# Action item
Wherever a line in the data holds the word "Platform", pull that line out.

# Records
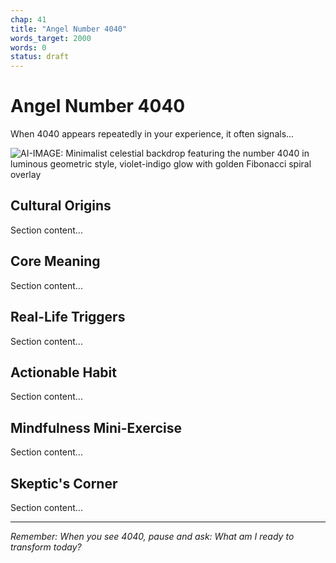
 ```yaml
---
chap: 41
title: "Angel Number 4040"
words_target: 2000
words: 0
status: draft
---
```


# Angel Number 4040

When 4040 appears repeatedly in your experience, it often signals...

![AI-IMAGE: Minimalist celestial backdrop featuring the number 4040 in luminous geometric style, violet-indigo glow with golden Fibonacci spiral overlay]()

## Cultural Origins

Section content...

## Core Meaning

Section content...

## Real-Life Triggers

Section content...

## Actionable Habit

Section content...

## Mindfulness Mini-Exercise

Section content...

## **Skeptic's Corner**

Section content...

---

*Remember: When you see 4040, pause and ask: What am I ready to transform today?*
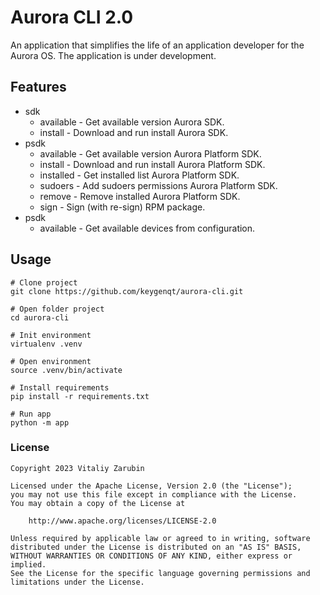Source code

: # Aurora CLI 2.0

An application that simplifies the life of an application developer for the Aurora OS.
The application is under development.

## Features

* sdk
  - available - Get available version Aurora SDK.
  - install - Download and run install Aurora SDK.
* psdk
  - available - Get available version Aurora Platform SDK.
  - install - Download and run install Aurora Platform SDK.
  - installed - Get installed list Aurora Platform SDK.
  - sudoers - Add sudoers permissions Aurora Platform SDK.
  - remove - Remove installed Aurora Platform SDK.
  - sign - Sign (with re-sign) RPM package.
* psdk
  - available - Get available devices from configuration.

## Usage

```
# Clone project
git clone https://github.com/keygenqt/aurora-cli.git

# Open folder project
cd aurora-cli

# Init environment
virtualenv .venv

# Open environment
source .venv/bin/activate

# Install requirements
pip install -r requirements.txt

# Run app
python -m app
```

### License

```
Copyright 2023 Vitaliy Zarubin

Licensed under the Apache License, Version 2.0 (the "License");
you may not use this file except in compliance with the License.
You may obtain a copy of the License at

    http://www.apache.org/licenses/LICENSE-2.0

Unless required by applicable law or agreed to in writing, software
distributed under the License is distributed on an "AS IS" BASIS,
WITHOUT WARRANTIES OR CONDITIONS OF ANY KIND, either express or implied.
See the License for the specific language governing permissions and
limitations under the License.
```
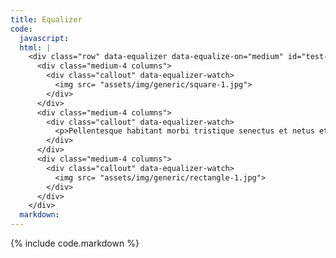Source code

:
 ```yaml
---
title: Equalizer
code:
  javascript:
  html: |
    <div class="row" data-equalizer data-equalize-on="medium" id="test-eq">
      <div class="medium-4 columns">
        <div class="callout" data-equalizer-watch>
          <img src= "assets/img/generic/square-1.jpg">
        </div>
      </div>
      <div class="medium-4 columns">
        <div class="callout" data-equalizer-watch>
          <p>Pellentesque habitant morbi tristique senectus et netus et, ante.</p>
        </div>
      </div>
      <div class="medium-4 columns">
        <div class="callout" data-equalizer-watch>
          <img src= "assets/img/generic/rectangle-1.jpg">
        </div>
      </div>
    </div>
  markdown:
---
```

{% include code.markdown %}
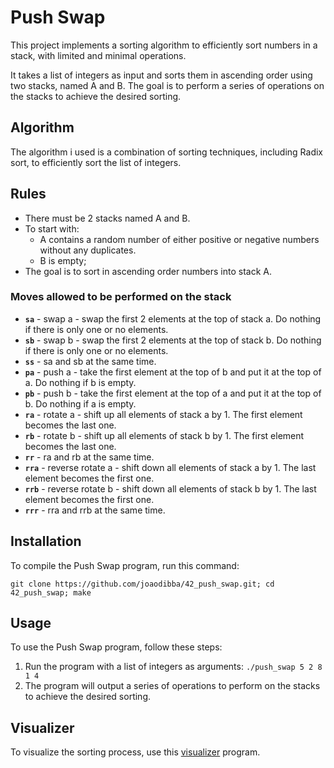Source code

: # Push Swap

This project implements a sorting algorithm to efficiently sort numbers in a stack, with limited and minimal operations.

It takes a list of integers as input and sorts them in ascending order using two stacks, named A and B. The goal is to perform a series of operations on the stacks to achieve the desired sorting.

## Algorithm

The algorithm i used is a combination of sorting techniques, including Radix sort, to efficiently sort the list of integers.

## Rules

- There must be 2 stacks named A and B.
- To start with:
    - A contains a random number of either positive or negative numbers without any duplicates.
    - B is empty;
- The goal is to sort in ascending order numbers into stack A.

### Moves allowed to be performed on the stack
- **`sa`** - swap a - swap the first 2 elements at the top of stack a. Do nothing if there is only one or no elements.
- **`sb`** - swap b - swap the first 2 elements at the top of stack b. Do nothing if there is only one or no elements.
- **`ss`** - sa and sb at the same time.
- **`pa`** - push a - take the first element at the top of b and put it at the top of a. Do nothing if b is empty.
- **`pb`** - push b - take the first element at the top of a and put it at the top of b. Do nothing if a is empty.
- **`ra`** - rotate a - shift up all elements of stack a by 1. The first element becomes the last one.
- **`rb`** - rotate b - shift up all elements of stack b by 1. The first element becomes the last one.
- **`rr`** - ra and rb at the same time.
- **`rra`** - reverse rotate a - shift down all elements of stack a by 1. The last element becomes the first one.
- **`rrb`** - reverse rotate b - shift down all elements of stack b by 1. The last element becomes the first one.
- **`rrr`** - rra and rrb at the same time.


## Installation

To compile the Push Swap program, run this command:

```
git clone https://github.com/joaodibba/42_push_swap.git; cd 42_push_swap; make
```

## Usage

To use the Push Swap program, follow these steps:

1. Run the program with a list of integers as arguments: `./push_swap 5 2 8 1 4`
2. The program will output a series of operations to perform on the stacks to achieve the desired sorting.

## Visualizer

To visualize the sorting process, use this [visualizer](https://github.com/o-reo/push_swap_visualizer.git) program.
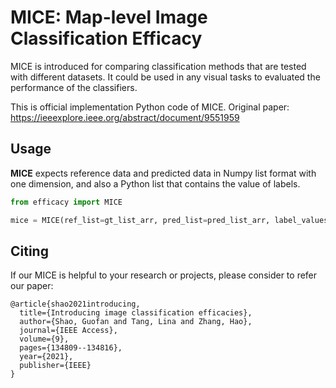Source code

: # MICE: Map-level Image Classification Efficacy



MICE is introduced for comparing classification methods that are tested with different datasets. It could be used in any visual tasks to evaluated the performance of the classifiers.



This is official implementation Python code of MICE. Original paper: https://ieeexplore.ieee.org/abstract/document/9551959



## Usage



**MICE** expects reference data and predicted data in Numpy list format with one dimension, and also a Python list that contains the value of labels.



```python
from efficacy import MICE

mice = MICE(ref_list=gt_list_arr, pred_list=pred_list_arr, label_values=[0,1]) # binary classification
```



## Citing

If our MICE is helpful to your research or projects, please consider to refer our paper:
```
@article{shao2021introducing,
  title={Introducing image classification efficacies},
  author={Shao, Guofan and Tang, Lina and Zhang, Hao},
  journal={IEEE Access},
  volume={9},
  pages={134809--134816},
  year={2021},
  publisher={IEEE}
}
```
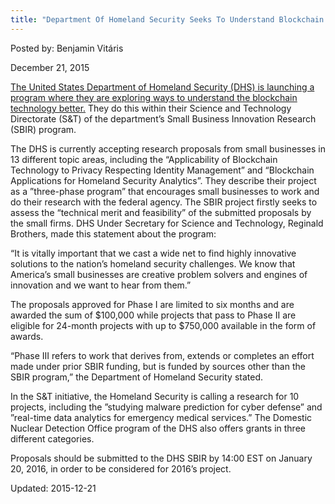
 ```yaml
---
title: "Department Of Homeland Security Seeks To Understand Blockchain Tech"
---
```


Posted by: Benjamin Vitáris 

<span>December 21, 2015</span>

<p><a href="http://www.coindesk.com/department-of-homeland-security-calls-for-blockchain-research/">The United States Department of Homeland Security (DHS) is launching a program where they are exploring ways to understand the blockchain technology better.</a> They do this within their Science and Technology Directorate (S&amp;T) of the department’s Small Business Innovation Research (SBIR) program.</p>
<p>The DHS is currently accepting research proposals from small businesses in 13 different topic areas, including the &#8220;Applicability of Blockchain Technology to Privacy Respecting Identity Management&#8221; and &#8220;Blockchain Applications for Homeland Security Analytics&#8221;. They describe their project as a ”three-phase program” that encourages small businesses to work and do their research with the federal agency. The SBIR project firstly seeks to assess the &#8220;technical merit and feasibility&#8221; of the submitted proposals by the small firms. DHS Under Secretary for Science and Technology, Reginald Brothers, made this statement about the program:</p>
<p>&#8220;It is vitally important that we cast a wide net to find highly innovative solutions to the nation&#8217;s homeland security challenges. We know that America&#8217;s small businesses are creative problem solvers and engines of innovation and we want to hear from them.&#8221;</p>
<p>The proposals approved for Phase I are limited to six months and are awarded the sum of $100,000 while projects that pass to Phase II are eligible for 24-month projects with up to $750,000 available in the form of awards.</p>
<p>&#8220;Phase III refers to work that derives from, extends or completes an effort made under prior SBIR funding, but is funded by sources other than the SBIR program,&#8221; the Department of Homeland Security stated.</p>
<p>In the S&amp;T initiative, the Homeland Security is calling a research for 10 projects, including the ”studying malware prediction for cyber defense” and ”real-time data analytics for emergency medical services.” The Domestic Nuclear Detection Office program of the DHS also offers grants in three different categories.</p>
<p>Proposals should be submitted to the DHS SBIR by 14:00 EST on January 20, 2016, in order to be considered for 2016&#8217;s project.</p>

Updated: 2015-12-21

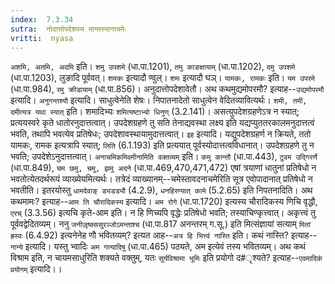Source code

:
 ```yaml
---
index:  7.3.34
sutra:  नोदात्तोपदेशस्य मान्तस्यानाचमेः
vritti:  nyasa
---
```


`अशमि, अतमि, अदमि` इति। `शमु उपशमे` (धा.पा.1201), `तमु काङक्षायाम्` (धा.पा.1202), `दमु उपशमे` (धा.पा.1203), लुङादि पूर्ववत्। `शमकः` इत्यादौ ण्वुल्। `शमः` इत्यादौ घञ्। `यामकः, रामकः` इति। `यम उपरमे` (धा.पा.984), `रमु क्रीडायाम्` (धा.पा.856)। अनुदात्तोपदेशावेतौ।
अथ कथमुद्यमोपरमौ? इत्याह--`उद्यमोपरमौ` इत्यादि। `अनुगन्तश्यौ` इत्यादि। साधुत्वेनेति शेषः। निपातनादेतो साधुत्वेन वेदितव्यावित्यर्थः।
`शमी, तमी, दमीत्यत्र यथा स्यात्` इति। शमादिभ्यः `शमित्यष्टाभ्यो धिनुण्` (3.2.141)। असत्युपदेशग्रहणेऽत्र न स्यात्; प्रत्ययस्वरे कृते धातोरनुदात्तत्वात्। उपदेशग्रहणे तु सति तेनाद्यवस्था लक्ष्य इति यद्यप्युततरकालमनुदात्तत्वं भवति, तथापि भवत्येव प्रतिषेधः; उपदेशावस्थायामुदात्तत्वात्। `इह` इत्यादि। यद्युपदेशग्रहर्ण न क्रियते, ततो यामकः, रामक इत्यत्रापि स्यात्; `लिति` (6.1.193) इति प्रत्ययात् पूर्वस्योदात्तत्वविधानात्। उपदेशग्रहणे तु न भवति; उपदेशेऽनुदात्तत्वात्।
`अनाचमिकमिवमीनामिति वक्तव्यम्` इति। `कमु कान्तौ` (धा.पा.443), `टुवम उद्गिरर्णे` (धा.पा.849), `चम छमु, चमु, झमु अदने` (धा.पा.469,470,471,472) एषां त्रयाणां धातुनां प्रतिषेधो न भवतोत्येतदर्थरूपं व्याख्येयमित्यर्थः। तत्रेदं व्याख्यानम्--चमेस्तावदनाचमेरिति सूत्र एवोपादानात् प्रतिषेधो न भवतीति। इतरयोस्तु `धामदेवाङ् ड्यडड्यौ` (4.2.9), `धनहिरण्यात् कामे` (5.2.65) इति निपतनादिति। अथ कथमामः? इत्याह--`आम ति चौरादिकस्य` इत्यादि। `अम रोगे` (धा.पा.1720) इत्यस्य चौरादिकस्य णिचि वृद्धौ, `एरच्` (3.3.56) इत्यचि कृते-आम इति। न हि णिच्यपि वृद्धेः प्रतिषेधो भवति; तस्याचिण्कृत्त्वात्। अकृत्त्वं तु पूर्ववद्वेदितव्यम्। ननु `जनीजृ़ष्क्ससुरञ्जोऽमन्ताश्च` (धा.पा.817 अनन्तरम् ग.सू.) इति मित्संज्ञायां सत्याम् `मितां ह्रस्वः` (6.4.92) इत्यनेनेह णौ भवितव्यम्? इत्यत आह--`अत्र हि भित्त्वं नास्ति` इति। कथं नास्ति? इत्याह--`नान्ये` इत्यादि। यस्तु भ्वादिः `अम गत्यादिषु` (धा.पा.465) पठ्यते, अम इत्येवं तस्य भवितव्यम्। अथ कथं विश्राम इति, न चायमसाधुरिति शक्यते वक्तुम्, यतः `सूर्यविश्रामा भूमिः` इति प्रयोगो द#ृश्यते? इत्याह--`एवमादिकं प्रयोगम्` इत्यादि।।

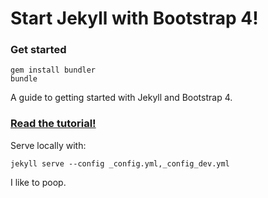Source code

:# Start Jekyll with Bootstrap 4!

### Get started
```
gem install bundler
bundle
```

A guide to getting started with Jekyll and Bootstrap 4.

### [Read the tutorial!](https://taniarascia.com/make-a-static-website-with-jekyll)

Serve locally with:
```
jekyll serve --config _config.yml,_config_dev.yml
```

I like to poop.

# Task response
  - available - Get available version Aurora Platform SDK.
  - install - Download and run install Aurora Platform SDK.
  - installed - Get installed list Aurora Platform SDK.
  - sudoers - Add sudoers permissions Aurora Platform SDK.
  - remove - Remove installed Aurora Platform SDK.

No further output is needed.